Assignment:
Scan the entries for lines with the word "Podcast", then copy those lines.

Document images with source code:
========
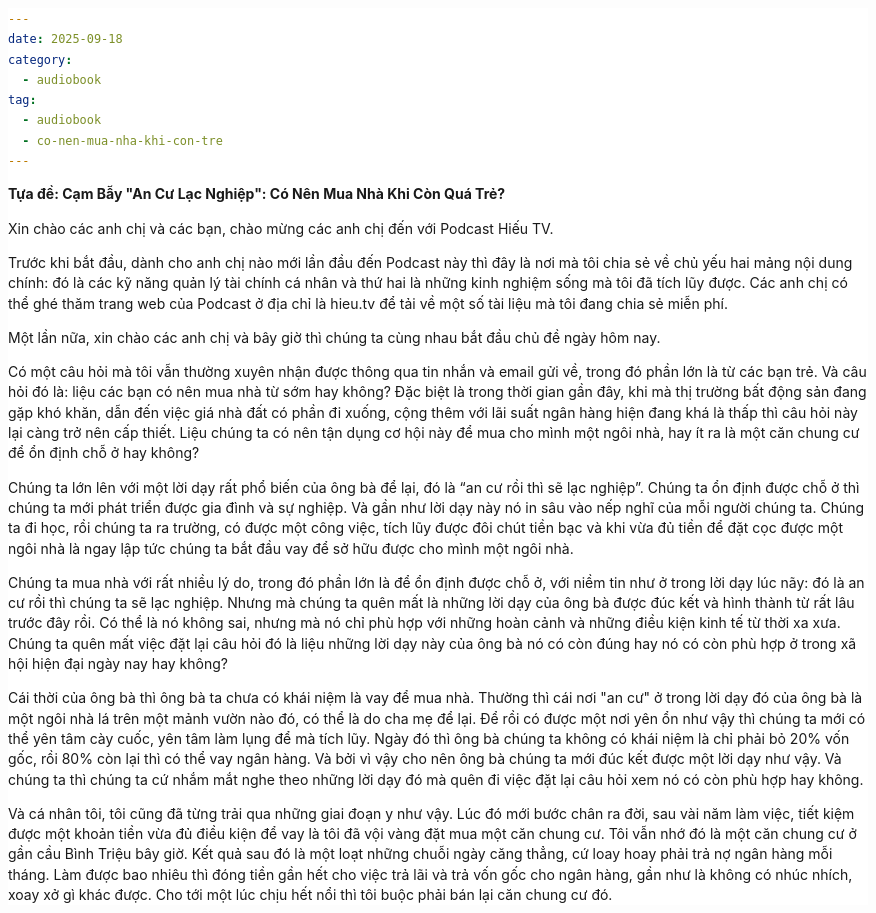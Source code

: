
 ```yaml
---
date: 2025-09-18
category:
  - audiobook
tag:
  - audiobook
  - co-nen-mua-nha-khi-con-tre
---
```


**Tựa đề: Cạm Bẫy "An Cư Lạc Nghiệp": Có Nên Mua Nhà Khi Còn Quá Trẻ?**

Xin chào các anh chị và các bạn, chào mừng các anh chị đến với Podcast Hiếu TV.

Trước khi bắt đầu, dành cho anh chị nào mới lần đầu đến Podcast này thì đây là nơi mà tôi chia sẻ về chủ yếu hai mảng nội dung chính: đó là các kỹ năng quản lý tài chính cá nhân và thứ hai là những kinh nghiệm sống mà tôi đã tích lũy được. Các anh chị có thể ghé thăm trang web của Podcast ở địa chỉ là hieu.tv để tải về một số tài liệu mà tôi đang chia sẻ miễn phí.

Một lần nữa, xin chào các anh chị và bây giờ thì chúng ta cùng nhau bắt đầu chủ đề ngày hôm nay.

Có một câu hỏi mà tôi vẫn thường xuyên nhận được thông qua tin nhắn và email gửi về, trong đó phần lớn là từ các bạn trẻ. Và câu hỏi đó là: liệu các bạn có nên mua nhà từ sớm hay không? Đặc biệt là trong thời gian gần đây, khi mà thị trường bất động sản đang gặp khó khăn, dẫn đến việc giá nhà đất có phần đi xuống, cộng thêm với lãi suất ngân hàng hiện đang khá là thấp thì câu hỏi này lại càng trở nên cấp thiết. Liệu chúng ta có nên tận dụng cơ hội này để mua cho mình một ngôi nhà, hay ít ra là một căn chung cư để ổn định chỗ ở hay không?

Chúng ta lớn lên với một lời dạy rất phổ biến của ông bà để lại, đó là “an cư rồi thì sẽ lạc nghiệp”. Chúng ta ổn định được chỗ ở thì chúng ta mới phát triển được gia đình và sự nghiệp. Và gần như lời dạy này nó in sâu vào nếp nghĩ của mỗi người chúng ta. Chúng ta đi học, rồi chúng ta ra trường, có được một công việc, tích lũy được đôi chút tiền bạc và khi vừa đủ tiền để đặt cọc được một ngôi nhà là ngay lập tức chúng ta bắt đầu vay để sở hữu được cho mình một ngôi nhà.

Chúng ta mua nhà với rất nhiều lý do, trong đó phần lớn là để ổn định được chỗ ở, với niềm tin như ở trong lời dạy lúc nãy: đó là an cư rồi thì chúng ta sẽ lạc nghiệp. Nhưng mà chúng ta quên mất là những lời dạy của ông bà được đúc kết và hình thành từ rất lâu trước đây rồi. Có thể là nó không sai, nhưng mà nó chỉ phù hợp với những hoàn cảnh và những điều kiện kinh tế từ thời xa xưa. Chúng ta quên mất việc đặt lại câu hỏi đó là liệu những lời dạy này của ông bà nó có còn đúng hay nó có còn phù hợp ở trong xã hội hiện đại ngày nay hay không?

Cái thời của ông bà thì ông bà ta chưa có khái niệm là vay để mua nhà. Thường thì cái nơi "an cư" ở trong lời dạy đó của ông bà là một ngôi nhà lá trên một mảnh vườn nào đó, có thể là do cha mẹ để lại. Để rồi có được một nơi yên ổn như vậy thì chúng ta mới có thể yên tâm cày cuốc, yên tâm làm lụng để mà tích lũy. Ngày đó thì ông bà chúng ta không có khái niệm là chỉ phải bỏ 20% vốn gốc, rồi 80% còn lại thì có thể vay ngân hàng. Và bởi vì vậy cho nên ông bà chúng ta mới đúc kết được một lời dạy như vậy. Và chúng ta thì chúng ta cứ nhắm mắt nghe theo những lời dạy đó mà quên đi việc đặt lại câu hỏi xem nó có còn phù hợp hay không.

Và cá nhân tôi, tôi cũng đã từng trải qua những giai đoạn y như vậy. Lúc đó mới bước chân ra đời, sau vài năm làm việc, tiết kiệm được một khoản tiền vừa đủ điều kiện để vay là tôi đã vội vàng đặt mua một căn chung cư. Tôi vẫn nhớ đó là một căn chung cư ở gần cầu Bình Triệu bây giờ. Kết quả sau đó là một loạt những chuỗi ngày căng thẳng, cứ loay hoay phải trả nợ ngân hàng mỗi tháng. Làm được bao nhiêu thì đóng tiền gần hết cho việc trả lãi và trả vốn gốc cho ngân hàng, gần như là không có nhúc nhích, xoay xở gì khác được. Cho tới một lúc chịu hết nổi thì tôi buộc phải bán lại căn chung cư đó.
========
Output for this exercise:
Xin chào các anh chị và các bạn, chào mừng các anh chị đến với Podcast Hiếu TV.
Trước khi bắt đầu, dành cho anh chị nào mới lần đầu đến Podcast này thì đây là nơi mà tôi chia sẻ về chủ yếu hai mảng nội dung chính: đó là các kỹ năng quản lý tài chính cá nhân và thứ hai là những kinh nghiệm sống mà tôi đã tích lũy được. Các anh chị có thể ghé thăm trang web của Podcast ở địa chỉ là hieu.tv để tải về một số tài liệu mà tôi đang chia sẻ miễn phí.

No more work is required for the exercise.